Your goal → Retype each line below without a single alteration.

Collected data:
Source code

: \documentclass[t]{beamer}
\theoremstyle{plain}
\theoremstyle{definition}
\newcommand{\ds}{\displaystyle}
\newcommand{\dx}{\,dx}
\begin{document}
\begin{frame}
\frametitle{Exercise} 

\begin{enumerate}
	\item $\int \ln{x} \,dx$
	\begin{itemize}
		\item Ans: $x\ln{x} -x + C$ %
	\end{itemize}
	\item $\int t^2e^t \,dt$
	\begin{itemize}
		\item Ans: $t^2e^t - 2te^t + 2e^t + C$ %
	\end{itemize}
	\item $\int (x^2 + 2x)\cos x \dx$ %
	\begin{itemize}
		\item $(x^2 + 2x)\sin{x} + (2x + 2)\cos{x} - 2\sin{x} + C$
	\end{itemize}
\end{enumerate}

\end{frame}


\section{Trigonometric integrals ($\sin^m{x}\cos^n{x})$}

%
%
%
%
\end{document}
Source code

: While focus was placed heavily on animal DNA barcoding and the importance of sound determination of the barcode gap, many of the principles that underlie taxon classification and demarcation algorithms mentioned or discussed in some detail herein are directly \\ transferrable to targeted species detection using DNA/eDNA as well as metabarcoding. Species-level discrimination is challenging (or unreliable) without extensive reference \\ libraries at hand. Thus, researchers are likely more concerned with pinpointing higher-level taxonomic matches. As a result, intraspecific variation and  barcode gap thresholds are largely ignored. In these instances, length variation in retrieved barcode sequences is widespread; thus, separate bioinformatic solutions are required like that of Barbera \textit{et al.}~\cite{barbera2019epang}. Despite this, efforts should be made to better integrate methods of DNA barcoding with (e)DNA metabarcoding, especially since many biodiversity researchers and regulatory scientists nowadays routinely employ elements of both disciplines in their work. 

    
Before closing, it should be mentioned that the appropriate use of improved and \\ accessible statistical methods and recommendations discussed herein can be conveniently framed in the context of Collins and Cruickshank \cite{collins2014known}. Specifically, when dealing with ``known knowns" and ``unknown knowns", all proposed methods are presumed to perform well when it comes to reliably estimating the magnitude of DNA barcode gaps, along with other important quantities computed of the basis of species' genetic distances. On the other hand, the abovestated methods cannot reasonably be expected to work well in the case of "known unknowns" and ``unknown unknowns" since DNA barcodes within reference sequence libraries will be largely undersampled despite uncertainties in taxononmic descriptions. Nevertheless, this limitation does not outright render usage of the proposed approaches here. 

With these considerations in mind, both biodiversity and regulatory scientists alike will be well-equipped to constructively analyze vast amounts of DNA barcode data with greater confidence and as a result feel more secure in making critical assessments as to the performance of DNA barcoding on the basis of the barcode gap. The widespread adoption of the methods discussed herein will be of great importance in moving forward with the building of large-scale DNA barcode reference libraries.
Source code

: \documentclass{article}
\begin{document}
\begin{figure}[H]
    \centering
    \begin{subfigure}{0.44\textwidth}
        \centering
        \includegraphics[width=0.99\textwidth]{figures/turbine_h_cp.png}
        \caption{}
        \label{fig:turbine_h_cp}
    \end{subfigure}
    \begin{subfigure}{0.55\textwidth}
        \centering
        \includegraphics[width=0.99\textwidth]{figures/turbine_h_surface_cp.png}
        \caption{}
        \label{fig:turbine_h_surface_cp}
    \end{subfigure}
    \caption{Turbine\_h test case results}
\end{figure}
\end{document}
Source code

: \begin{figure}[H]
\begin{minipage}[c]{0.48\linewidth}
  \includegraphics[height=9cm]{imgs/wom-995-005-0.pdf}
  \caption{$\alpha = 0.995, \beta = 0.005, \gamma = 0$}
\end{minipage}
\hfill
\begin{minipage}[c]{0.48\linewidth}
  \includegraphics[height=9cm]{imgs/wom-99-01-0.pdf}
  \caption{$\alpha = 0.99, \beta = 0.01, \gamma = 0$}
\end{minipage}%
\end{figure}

The completed task →
Source code

: \documentclass[t]{beamer}
\theoremstyle{plain}
\theoremstyle{definition}
\newcommand{\ds}{\displaystyle}
\newcommand{\dx}{\,dx}
\begin{document}
\begin{frame}
\frametitle{Exercise} 

\begin{enumerate}
	\item $\int \ln{x} \,dx$
	\begin{itemize}
		\item Ans: $x\ln{x} -x + C$ %
	\end{itemize}
	\item $\int t^2e^t \,dt$
	\begin{itemize}
		\item Ans: $t^2e^t - 2te^t + 2e^t + C$ %
	\end{itemize}
	\item $\int (x^2 + 2x)\cos x \dx$ %
	\begin{itemize}
		\item $(x^2 + 2x)\sin{x} + (2x + 2)\cos{x} - 2\sin{x} + C$
	\end{itemize}
\end{enumerate}

\end{frame}


\section{Trigonometric integrals ($\sin^m{x}\cos^n{x})$}

%
%
%
%
\end{document}
Source code

: While focus was placed heavily on animal DNA barcoding and the importance of sound determination of the barcode gap, many of the principles that underlie taxon classification and demarcation algorithms mentioned or discussed in some detail herein are directly \\ transferrable to targeted species detection using DNA/eDNA as well as metabarcoding. Species-level discrimination is challenging (or unreliable) without extensive reference \\ libraries at hand. Thus, researchers are likely more concerned with pinpointing higher-level taxonomic matches. As a result, intraspecific variation and  barcode gap thresholds are largely ignored. In these instances, length variation in retrieved barcode sequences is widespread; thus, separate bioinformatic solutions are required like that of Barbera \textit{et al.}~\cite{barbera2019epang}. Despite this, efforts should be made to better integrate methods of DNA barcoding with (e)DNA metabarcoding, especially since many biodiversity researchers and regulatory scientists nowadays routinely employ elements of both disciplines in their work. 

    
Before closing, it should be mentioned that the appropriate use of improved and \\ accessible statistical methods and recommendations discussed herein can be conveniently framed in the context of Collins and Cruickshank \cite{collins2014known}. Specifically, when dealing with ``known knowns" and ``unknown knowns", all proposed methods are presumed to perform well when it comes to reliably estimating the magnitude of DNA barcode gaps, along with other important quantities computed of the basis of species' genetic distances. On the other hand, the abovestated methods cannot reasonably be expected to work well in the case of "known unknowns" and ``unknown unknowns" since DNA barcodes within reference sequence libraries will be largely undersampled despite uncertainties in taxononmic descriptions. Nevertheless, this limitation does not outright render usage of the proposed approaches here. 

With these considerations in mind, both biodiversity and regulatory scientists alike will be well-equipped to constructively analyze vast amounts of DNA barcode data with greater confidence and as a result feel more secure in making critical assessments as to the performance of DNA barcoding on the basis of the barcode gap. The widespread adoption of the methods discussed herein will be of great importance in moving forward with the building of large-scale DNA barcode reference libraries.
Source code

: \documentclass{article}
\begin{document}
\begin{figure}[H]
    \centering
    \begin{subfigure}{0.44\textwidth}
        \centering
        \includegraphics[width=0.99\textwidth]{figures/turbine_h_cp.png}
        \caption{}
        \label{fig:turbine_h_cp}
    \end{subfigure}
    \begin{subfigure}{0.55\textwidth}
        \centering
        \includegraphics[width=0.99\textwidth]{figures/turbine_h_surface_cp.png}
        \caption{}
        \label{fig:turbine_h_surface_cp}
    \end{subfigure}
    \caption{Turbine\_h test case results}
\end{figure}
\end{document}
Source code

: \begin{figure}[H]
\begin{minipage}[c]{0.48\linewidth}
  \includegraphics[height=9cm]{imgs/wom-995-005-0.pdf}
  \caption{$\alpha = 0.995, \beta = 0.005, \gamma = 0$}
\end{minipage}
\hfill
\begin{minipage}[c]{0.48\linewidth}
  \includegraphics[height=9cm]{imgs/wom-99-01-0.pdf}
  \caption{$\alpha = 0.99, \beta = 0.01, \gamma = 0$}
\end{minipage}%
\end{figure}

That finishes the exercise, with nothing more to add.